One of my current favorite business-y type books is The Power of Story by Loehr. So many useful and accurate tidbits in there, but one of my favorites was his conceptualization of purpose. Loehr says we can’t really live our best life unless we discover and articulate our real purpose, or Ultimate Mission, as he calls it. He gives this example of an unnamed famous tennis player (FTP) who’s gotten caught up in winning and the resultant material goods – fancy cars and shiny medals. After some pushing and prodding from Loehr about what FTP’s Ultimate Mission really is, FTP arrives back at Loehr’s office with her proclamation: She wants to be sunshine.

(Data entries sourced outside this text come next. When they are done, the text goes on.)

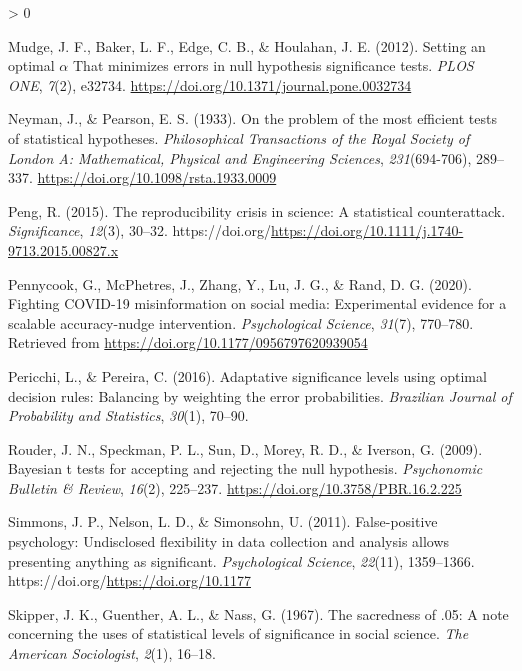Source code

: \documentclass[
  english,
  ,man, a4paper,floatsintext]{apa6}
\newlength{\cslhangindent}
\newenvironment{CSLReferences}[2] %
 {%
  \setlength{\parindent}{0pt}
  \ifodd #1 \everypar{\setlength{\hangindent}{\cslhangindent}}\ignorespaces\fi
  \ifnum #2 > 0
  \setlength{\parskip}{#2\baselineskip}
  \fi
 }%
 {}
\begin{document}
\begin{CSLReferences}{1}{0}
\leavevmode\hypertarget{ref-mudge_setting_2012}{}%
Mudge, J. F., Baker, L. F., Edge, C. B., \& Houlahan, J. E. (2012). Setting an optimal {\(\alpha\)} {That minimizes errors} in {null hypothesis significance tests}. \emph{PLOS ONE}, \emph{7}(2), e32734. \url{https://doi.org/10.1371/journal.pone.0032734}

\leavevmode\hypertarget{ref-neyman_problem_1933}{}%
Neyman, J., \& Pearson, E. S. (1933). On the problem of the most efficient tests of statistical hypotheses. \emph{Philosophical Transactions of the Royal Society of London A: Mathematical, Physical and Engineering Sciences}, \emph{231}(694-706), 289--337. \url{https://doi.org/10.1098/rsta.1933.0009}

\leavevmode\hypertarget{ref-peng2015reproducibility}{}%
Peng, R. (2015). The reproducibility crisis in science: A statistical counterattack. \emph{Significance}, \emph{12}(3), 30--32. https://doi.org/\url{https://doi.org/10.1111/j.1740-9713.2015.00827.x}

\leavevmode\hypertarget{ref-pennycook2020fighting}{}%
Pennycook, G., McPhetres, J., Zhang, Y., Lu, J. G., \& Rand, D. G. (2020). Fighting COVID-19 misinformation on social media: Experimental evidence for a scalable accuracy-nudge intervention. \emph{Psychological Science}, \emph{31}(7), 770--780. Retrieved from \url{https://doi.org/10.1177/0956797620939054}

\leavevmode\hypertarget{ref-pericchi2016adaptative}{}%
Pericchi, L., \& Pereira, C. (2016). Adaptative significance levels using optimal decision rules: Balancing by weighting the error probabilities. \emph{Brazilian Journal of Probability and Statistics}, \emph{30}(1), 70--90.

\leavevmode\hypertarget{ref-rouder_bayesian_2009}{}%
Rouder, J. N., Speckman, P. L., Sun, D., Morey, R. D., \& Iverson, G. (2009). Bayesian t tests for accepting and rejecting the null hypothesis. \emph{Psychonomic Bulletin \& Review}, \emph{16}(2), 225--237. \url{https://doi.org/10.3758/PBR.16.2.225}

\leavevmode\hypertarget{ref-simmons2011false}{}%
Simmons, J. P., Nelson, L. D., \& Simonsohn, U. (2011). False-positive psychology: Undisclosed flexibility in data collection and analysis allows presenting anything as significant. \emph{Psychological Science}, \emph{22}(11), 1359--1366. https://doi.org/\url{https://doi.org/10.1177}

\leavevmode\hypertarget{ref-skipper_sacredness_1967}{}%
Skipper, J. K., Guenther, A. L., \& Nass, G. (1967). The sacredness of .05: A note concerning the uses of statistical levels of significance in social science. \emph{The American Sociologist}, \emph{2}(1), 16--18.


\end{CSLReferences}
\end{document}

From that realization forward, FTP is focused on being sunshine in every interaction. She smiles more, she brings levity and happiness to her interactions. She wants to win, but how she wins and loses is more important. As you might suspect, she wins more as a result. Loehr argues that she wins more because she has a powerful story that inspires her actions. She is totally engaged in her mission and that engagement brings extraordinary performance. Yes – it’s a bit of a sing-songy example, but it gets the point across. Know your mission, get focused on that single thing and let that total engagement bring you to a greater level of brilliance (or performance.)

My Ultimate Mission is Courage and Compassion. I like this mission for everything – but I particularly like the way these words work with communication specifically.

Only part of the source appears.